When he lost his parents at an early age, Bernward was raised by his uncle Bishop Volkmar of Utrecht. He studied at the cathedral school of Heidelburg and at Mainz, where he became chaplain at the imperial court in 987. Six years later, he was elected Bishop of Hildesheim. He also was appointed as a tutor by Empress-Regent Theophano to her six years old son Otto III.
The Bishop had an interest in architecture, painting, mathematics, and he also manufactured a few silver and golden ecclesiastical vessels and ornaments. He died on November 20th, 1021, and was canonized by Pope Celestine III in 1193.
This masterpiece of Ottonian art and bronze-casting depicts 24 scenes taken from Christ’s life arranged in a helix.

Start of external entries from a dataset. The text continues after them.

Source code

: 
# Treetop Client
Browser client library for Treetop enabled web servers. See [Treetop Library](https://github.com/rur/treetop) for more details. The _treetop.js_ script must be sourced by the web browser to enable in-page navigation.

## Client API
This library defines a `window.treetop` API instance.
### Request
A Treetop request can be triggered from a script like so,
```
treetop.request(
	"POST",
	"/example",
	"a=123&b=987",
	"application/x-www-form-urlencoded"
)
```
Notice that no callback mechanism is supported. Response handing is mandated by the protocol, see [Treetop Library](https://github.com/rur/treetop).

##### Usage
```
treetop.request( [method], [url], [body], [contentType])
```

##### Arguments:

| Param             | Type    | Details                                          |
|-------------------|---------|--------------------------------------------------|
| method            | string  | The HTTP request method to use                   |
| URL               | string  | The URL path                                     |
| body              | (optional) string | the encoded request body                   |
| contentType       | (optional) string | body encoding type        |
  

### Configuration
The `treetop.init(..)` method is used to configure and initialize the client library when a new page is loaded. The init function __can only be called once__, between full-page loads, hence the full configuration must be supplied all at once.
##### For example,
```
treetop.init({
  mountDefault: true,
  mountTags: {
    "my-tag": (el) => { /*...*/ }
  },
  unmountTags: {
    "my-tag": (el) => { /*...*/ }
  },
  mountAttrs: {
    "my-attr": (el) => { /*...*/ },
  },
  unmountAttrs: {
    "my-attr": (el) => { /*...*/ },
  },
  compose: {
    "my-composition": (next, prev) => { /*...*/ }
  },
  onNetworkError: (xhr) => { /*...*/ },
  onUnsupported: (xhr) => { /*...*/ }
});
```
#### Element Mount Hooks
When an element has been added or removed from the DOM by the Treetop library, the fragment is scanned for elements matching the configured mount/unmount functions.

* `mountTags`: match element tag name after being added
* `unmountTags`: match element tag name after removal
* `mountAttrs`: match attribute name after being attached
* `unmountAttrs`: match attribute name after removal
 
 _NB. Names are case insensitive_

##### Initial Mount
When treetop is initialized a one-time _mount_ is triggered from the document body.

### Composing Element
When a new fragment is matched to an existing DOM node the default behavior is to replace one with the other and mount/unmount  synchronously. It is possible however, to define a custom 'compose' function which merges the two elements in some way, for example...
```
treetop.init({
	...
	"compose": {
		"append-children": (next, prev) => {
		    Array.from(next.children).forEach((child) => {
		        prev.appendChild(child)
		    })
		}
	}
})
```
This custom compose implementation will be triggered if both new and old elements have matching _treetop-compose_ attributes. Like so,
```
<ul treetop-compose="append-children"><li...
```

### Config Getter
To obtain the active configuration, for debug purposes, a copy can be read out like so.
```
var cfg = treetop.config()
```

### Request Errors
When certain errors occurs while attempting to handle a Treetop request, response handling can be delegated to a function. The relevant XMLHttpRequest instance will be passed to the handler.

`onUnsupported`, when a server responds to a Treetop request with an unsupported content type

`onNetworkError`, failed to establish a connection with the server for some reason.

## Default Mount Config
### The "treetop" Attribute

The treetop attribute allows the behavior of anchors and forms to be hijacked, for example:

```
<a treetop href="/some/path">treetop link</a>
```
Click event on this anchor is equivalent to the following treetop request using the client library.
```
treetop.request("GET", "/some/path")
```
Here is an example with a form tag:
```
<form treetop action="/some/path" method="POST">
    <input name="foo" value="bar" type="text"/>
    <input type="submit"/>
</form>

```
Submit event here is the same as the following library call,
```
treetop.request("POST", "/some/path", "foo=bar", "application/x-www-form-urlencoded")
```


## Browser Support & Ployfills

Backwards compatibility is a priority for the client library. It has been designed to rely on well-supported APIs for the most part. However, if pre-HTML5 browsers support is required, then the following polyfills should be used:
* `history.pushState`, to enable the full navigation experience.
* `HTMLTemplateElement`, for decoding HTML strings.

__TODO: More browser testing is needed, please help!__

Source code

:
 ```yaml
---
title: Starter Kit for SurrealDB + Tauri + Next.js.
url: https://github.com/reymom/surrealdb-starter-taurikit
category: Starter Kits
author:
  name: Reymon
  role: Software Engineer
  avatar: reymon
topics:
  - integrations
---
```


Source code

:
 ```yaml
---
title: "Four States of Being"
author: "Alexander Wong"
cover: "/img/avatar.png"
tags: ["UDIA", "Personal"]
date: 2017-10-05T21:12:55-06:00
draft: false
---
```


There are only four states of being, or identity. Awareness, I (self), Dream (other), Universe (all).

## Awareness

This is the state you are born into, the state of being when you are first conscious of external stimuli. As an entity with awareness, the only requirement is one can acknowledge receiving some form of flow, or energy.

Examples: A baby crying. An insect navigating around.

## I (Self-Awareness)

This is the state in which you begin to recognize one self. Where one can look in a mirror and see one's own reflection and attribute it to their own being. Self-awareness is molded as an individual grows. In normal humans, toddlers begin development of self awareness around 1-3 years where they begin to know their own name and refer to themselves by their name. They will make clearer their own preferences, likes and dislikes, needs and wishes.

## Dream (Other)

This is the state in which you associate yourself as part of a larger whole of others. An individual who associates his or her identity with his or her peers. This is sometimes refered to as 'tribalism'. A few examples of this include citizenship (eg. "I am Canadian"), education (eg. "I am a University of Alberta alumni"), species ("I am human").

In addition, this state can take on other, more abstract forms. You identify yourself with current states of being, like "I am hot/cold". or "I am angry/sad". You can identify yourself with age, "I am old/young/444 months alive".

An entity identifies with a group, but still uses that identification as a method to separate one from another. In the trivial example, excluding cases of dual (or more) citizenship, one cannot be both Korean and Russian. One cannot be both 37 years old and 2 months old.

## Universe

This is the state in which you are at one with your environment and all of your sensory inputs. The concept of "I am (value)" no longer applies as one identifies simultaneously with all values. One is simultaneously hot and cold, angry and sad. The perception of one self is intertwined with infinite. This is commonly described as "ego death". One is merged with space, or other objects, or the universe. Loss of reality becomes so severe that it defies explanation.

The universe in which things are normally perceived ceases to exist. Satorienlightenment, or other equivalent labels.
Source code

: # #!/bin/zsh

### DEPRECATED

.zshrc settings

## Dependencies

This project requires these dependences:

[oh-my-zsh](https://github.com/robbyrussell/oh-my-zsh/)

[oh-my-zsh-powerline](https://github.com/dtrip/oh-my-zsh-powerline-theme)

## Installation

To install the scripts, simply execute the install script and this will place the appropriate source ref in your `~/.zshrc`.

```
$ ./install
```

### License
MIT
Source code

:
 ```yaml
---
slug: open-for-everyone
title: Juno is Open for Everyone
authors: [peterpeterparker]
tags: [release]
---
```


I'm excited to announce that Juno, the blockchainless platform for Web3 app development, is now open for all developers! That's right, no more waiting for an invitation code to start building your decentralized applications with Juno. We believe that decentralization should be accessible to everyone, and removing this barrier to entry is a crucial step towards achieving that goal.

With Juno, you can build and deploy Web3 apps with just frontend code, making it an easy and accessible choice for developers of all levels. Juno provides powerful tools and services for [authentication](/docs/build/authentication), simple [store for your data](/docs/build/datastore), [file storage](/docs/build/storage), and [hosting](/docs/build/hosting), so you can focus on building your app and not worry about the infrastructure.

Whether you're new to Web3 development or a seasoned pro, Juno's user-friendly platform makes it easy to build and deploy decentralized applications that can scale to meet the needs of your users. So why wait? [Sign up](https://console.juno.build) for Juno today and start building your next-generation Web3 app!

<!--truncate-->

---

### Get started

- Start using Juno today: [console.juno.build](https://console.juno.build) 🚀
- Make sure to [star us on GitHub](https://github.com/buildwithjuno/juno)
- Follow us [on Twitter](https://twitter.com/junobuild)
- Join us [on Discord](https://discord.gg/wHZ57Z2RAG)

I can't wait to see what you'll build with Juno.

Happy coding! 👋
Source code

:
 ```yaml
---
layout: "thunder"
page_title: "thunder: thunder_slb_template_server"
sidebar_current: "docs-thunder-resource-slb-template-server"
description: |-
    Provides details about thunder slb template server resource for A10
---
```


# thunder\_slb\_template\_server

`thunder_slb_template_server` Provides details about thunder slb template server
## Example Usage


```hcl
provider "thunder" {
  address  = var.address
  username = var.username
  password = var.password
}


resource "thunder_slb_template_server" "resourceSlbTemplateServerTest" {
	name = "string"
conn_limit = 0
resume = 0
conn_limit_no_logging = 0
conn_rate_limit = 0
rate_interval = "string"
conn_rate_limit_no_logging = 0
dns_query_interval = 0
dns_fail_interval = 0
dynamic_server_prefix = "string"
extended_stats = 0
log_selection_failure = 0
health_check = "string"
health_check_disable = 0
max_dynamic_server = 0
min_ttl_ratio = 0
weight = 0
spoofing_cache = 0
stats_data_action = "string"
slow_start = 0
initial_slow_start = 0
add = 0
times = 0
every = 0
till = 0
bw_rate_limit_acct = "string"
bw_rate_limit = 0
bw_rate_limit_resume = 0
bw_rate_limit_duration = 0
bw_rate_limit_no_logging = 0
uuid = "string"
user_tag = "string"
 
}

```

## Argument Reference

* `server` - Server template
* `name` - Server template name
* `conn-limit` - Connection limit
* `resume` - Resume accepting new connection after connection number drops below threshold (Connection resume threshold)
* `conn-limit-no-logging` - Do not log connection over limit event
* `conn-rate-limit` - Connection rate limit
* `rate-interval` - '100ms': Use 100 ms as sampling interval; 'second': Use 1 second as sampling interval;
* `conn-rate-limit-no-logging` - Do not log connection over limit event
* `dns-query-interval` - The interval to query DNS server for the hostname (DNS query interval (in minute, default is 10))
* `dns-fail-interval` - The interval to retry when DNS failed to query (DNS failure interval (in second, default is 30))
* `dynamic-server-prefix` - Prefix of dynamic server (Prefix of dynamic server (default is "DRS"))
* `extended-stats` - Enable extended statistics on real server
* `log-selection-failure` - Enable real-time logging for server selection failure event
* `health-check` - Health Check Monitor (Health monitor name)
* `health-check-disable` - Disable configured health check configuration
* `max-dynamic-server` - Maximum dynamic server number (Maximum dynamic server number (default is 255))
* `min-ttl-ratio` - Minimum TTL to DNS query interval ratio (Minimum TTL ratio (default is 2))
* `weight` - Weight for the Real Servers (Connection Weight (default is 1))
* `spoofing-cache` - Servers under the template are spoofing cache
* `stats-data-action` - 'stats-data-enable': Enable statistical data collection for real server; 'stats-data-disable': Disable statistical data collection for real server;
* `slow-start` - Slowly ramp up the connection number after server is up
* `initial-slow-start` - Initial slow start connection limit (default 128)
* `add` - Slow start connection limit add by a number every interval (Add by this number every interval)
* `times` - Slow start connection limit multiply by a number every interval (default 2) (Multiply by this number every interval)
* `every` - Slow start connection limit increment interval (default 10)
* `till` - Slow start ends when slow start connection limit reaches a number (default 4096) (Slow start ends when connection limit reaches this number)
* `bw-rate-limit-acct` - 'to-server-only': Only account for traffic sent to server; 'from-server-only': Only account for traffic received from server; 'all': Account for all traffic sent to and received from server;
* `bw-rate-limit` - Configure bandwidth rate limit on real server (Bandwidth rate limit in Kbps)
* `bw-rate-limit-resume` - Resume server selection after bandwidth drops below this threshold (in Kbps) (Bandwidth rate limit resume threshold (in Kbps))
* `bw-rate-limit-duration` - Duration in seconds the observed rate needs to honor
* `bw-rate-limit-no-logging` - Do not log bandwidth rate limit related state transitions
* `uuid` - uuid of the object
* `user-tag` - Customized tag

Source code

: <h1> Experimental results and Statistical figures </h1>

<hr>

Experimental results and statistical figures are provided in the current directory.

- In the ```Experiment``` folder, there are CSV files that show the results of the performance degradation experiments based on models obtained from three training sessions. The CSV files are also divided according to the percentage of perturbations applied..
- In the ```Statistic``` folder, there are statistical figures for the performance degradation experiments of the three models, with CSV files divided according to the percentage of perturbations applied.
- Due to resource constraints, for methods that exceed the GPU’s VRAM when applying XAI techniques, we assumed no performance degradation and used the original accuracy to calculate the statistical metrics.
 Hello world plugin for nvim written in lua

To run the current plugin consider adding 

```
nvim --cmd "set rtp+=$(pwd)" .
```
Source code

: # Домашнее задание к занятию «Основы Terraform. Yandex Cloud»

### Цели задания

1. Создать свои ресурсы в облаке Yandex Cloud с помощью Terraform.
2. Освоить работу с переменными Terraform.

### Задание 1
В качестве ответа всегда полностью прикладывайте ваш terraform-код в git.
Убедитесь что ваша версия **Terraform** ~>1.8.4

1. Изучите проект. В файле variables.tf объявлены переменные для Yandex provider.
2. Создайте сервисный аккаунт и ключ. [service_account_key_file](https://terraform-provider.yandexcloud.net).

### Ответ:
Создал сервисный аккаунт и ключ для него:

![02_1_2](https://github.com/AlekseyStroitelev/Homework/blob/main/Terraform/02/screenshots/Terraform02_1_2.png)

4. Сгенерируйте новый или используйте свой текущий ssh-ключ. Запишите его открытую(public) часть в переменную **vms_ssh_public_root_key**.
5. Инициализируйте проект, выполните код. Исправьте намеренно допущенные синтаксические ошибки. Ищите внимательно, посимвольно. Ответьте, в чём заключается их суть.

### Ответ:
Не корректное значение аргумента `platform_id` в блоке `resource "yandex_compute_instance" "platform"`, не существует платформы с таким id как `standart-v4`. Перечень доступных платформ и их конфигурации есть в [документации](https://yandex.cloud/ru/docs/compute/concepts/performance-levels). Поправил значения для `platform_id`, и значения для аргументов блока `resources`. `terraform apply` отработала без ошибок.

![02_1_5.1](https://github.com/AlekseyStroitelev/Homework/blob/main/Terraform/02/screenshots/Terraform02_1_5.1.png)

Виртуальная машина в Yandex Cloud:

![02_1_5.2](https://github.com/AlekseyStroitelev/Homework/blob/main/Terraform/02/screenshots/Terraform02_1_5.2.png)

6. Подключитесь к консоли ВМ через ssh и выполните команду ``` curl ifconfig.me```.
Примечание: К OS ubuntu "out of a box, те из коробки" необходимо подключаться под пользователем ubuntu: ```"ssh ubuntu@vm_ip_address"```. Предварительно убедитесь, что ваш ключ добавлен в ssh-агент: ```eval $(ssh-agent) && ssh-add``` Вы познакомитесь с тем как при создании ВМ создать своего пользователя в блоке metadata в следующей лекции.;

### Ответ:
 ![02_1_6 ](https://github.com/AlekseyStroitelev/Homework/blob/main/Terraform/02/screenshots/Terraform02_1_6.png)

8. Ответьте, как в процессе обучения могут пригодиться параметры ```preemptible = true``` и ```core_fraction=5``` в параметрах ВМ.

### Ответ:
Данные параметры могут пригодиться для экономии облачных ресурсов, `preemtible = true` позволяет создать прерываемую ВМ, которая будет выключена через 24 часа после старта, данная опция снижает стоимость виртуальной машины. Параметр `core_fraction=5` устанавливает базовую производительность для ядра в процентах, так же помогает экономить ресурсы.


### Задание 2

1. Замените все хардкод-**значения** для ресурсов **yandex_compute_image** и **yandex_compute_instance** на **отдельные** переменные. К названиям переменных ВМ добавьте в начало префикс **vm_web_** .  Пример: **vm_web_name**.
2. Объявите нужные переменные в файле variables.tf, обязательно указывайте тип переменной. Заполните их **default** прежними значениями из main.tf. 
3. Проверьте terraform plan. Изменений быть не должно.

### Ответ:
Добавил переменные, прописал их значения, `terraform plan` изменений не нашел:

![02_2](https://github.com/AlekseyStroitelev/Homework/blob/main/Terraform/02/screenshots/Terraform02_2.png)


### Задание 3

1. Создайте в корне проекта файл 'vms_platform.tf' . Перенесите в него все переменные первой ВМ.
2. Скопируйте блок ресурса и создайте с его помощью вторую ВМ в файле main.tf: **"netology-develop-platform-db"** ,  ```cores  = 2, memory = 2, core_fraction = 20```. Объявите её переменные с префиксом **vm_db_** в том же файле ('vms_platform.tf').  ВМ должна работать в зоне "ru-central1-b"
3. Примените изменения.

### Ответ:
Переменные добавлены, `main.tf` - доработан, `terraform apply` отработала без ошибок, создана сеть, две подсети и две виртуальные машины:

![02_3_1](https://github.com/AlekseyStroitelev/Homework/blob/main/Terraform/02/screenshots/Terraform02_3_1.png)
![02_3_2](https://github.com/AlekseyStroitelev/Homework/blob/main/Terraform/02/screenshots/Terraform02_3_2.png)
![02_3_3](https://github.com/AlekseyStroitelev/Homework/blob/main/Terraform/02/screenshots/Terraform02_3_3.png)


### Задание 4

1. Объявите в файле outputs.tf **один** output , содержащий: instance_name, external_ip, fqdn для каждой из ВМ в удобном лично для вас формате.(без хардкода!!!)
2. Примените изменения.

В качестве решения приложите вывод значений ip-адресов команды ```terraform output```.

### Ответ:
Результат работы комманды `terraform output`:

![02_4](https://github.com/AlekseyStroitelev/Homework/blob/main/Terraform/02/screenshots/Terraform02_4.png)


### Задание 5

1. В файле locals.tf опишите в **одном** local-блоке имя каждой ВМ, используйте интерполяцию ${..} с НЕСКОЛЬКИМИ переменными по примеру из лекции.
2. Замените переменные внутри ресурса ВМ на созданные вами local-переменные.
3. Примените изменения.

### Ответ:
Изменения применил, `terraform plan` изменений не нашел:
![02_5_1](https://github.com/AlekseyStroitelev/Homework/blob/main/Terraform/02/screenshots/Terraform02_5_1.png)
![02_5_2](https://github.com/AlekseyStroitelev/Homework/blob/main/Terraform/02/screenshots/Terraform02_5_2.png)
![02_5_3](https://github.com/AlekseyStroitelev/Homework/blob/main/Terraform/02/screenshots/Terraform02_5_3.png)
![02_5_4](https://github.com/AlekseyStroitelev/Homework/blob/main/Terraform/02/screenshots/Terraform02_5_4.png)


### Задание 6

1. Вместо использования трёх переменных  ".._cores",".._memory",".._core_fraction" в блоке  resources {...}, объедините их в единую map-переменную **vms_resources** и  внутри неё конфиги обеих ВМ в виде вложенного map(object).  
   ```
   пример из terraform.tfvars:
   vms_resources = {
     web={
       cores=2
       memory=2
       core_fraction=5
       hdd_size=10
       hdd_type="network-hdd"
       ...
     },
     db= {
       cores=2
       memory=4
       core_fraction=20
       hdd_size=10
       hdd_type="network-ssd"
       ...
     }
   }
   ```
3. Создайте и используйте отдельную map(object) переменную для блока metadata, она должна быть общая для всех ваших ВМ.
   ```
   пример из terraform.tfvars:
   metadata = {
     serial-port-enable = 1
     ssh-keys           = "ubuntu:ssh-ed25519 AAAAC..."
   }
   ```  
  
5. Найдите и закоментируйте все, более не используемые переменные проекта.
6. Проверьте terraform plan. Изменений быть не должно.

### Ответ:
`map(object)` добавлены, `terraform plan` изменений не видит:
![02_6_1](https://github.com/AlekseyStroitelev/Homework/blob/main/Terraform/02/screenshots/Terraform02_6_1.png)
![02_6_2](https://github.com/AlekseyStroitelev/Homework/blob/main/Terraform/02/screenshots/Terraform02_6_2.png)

The story starts with Christ’s baptism in the Jordan River (illustrated at the bottom) and ends with his Triumphal Entry into the city of Jerusalem, depicted at the top of the column. The column is 12.4 ft high and 23 inches in diameter and similar to that of the Roman Emperor Trajan that still stands in Rome and commemorates his victory in the Dacian Wars.
The Bishop probably drew his inspiration from that unique object when he was in Rome. It was originally topped with a triumphal cross with the figure of the crucified Jesus. Unfortunately, in 1544, during the Reformation, the cross was melted down by iconoclasts and recast as a cannon.
The location of the column changed over and over again. In 1893, the column was moved to a courtyard and later to Hildesheim Cathedral, where it has remained until today. In 1985, the Bernward column was added to the list of the UNESCO cultural heritage, along with another cast-bronze masterpiece made by the Bishop, the Bernward door, which illustrates the Nativity, Passion, and resurrection of Christ.
Above the Bernward Column, there is another remarkable medieval treasure– a giant wheel, Hezilo Chandelier, dating from 1061 as the oldest of the four such chandeliers that have survived.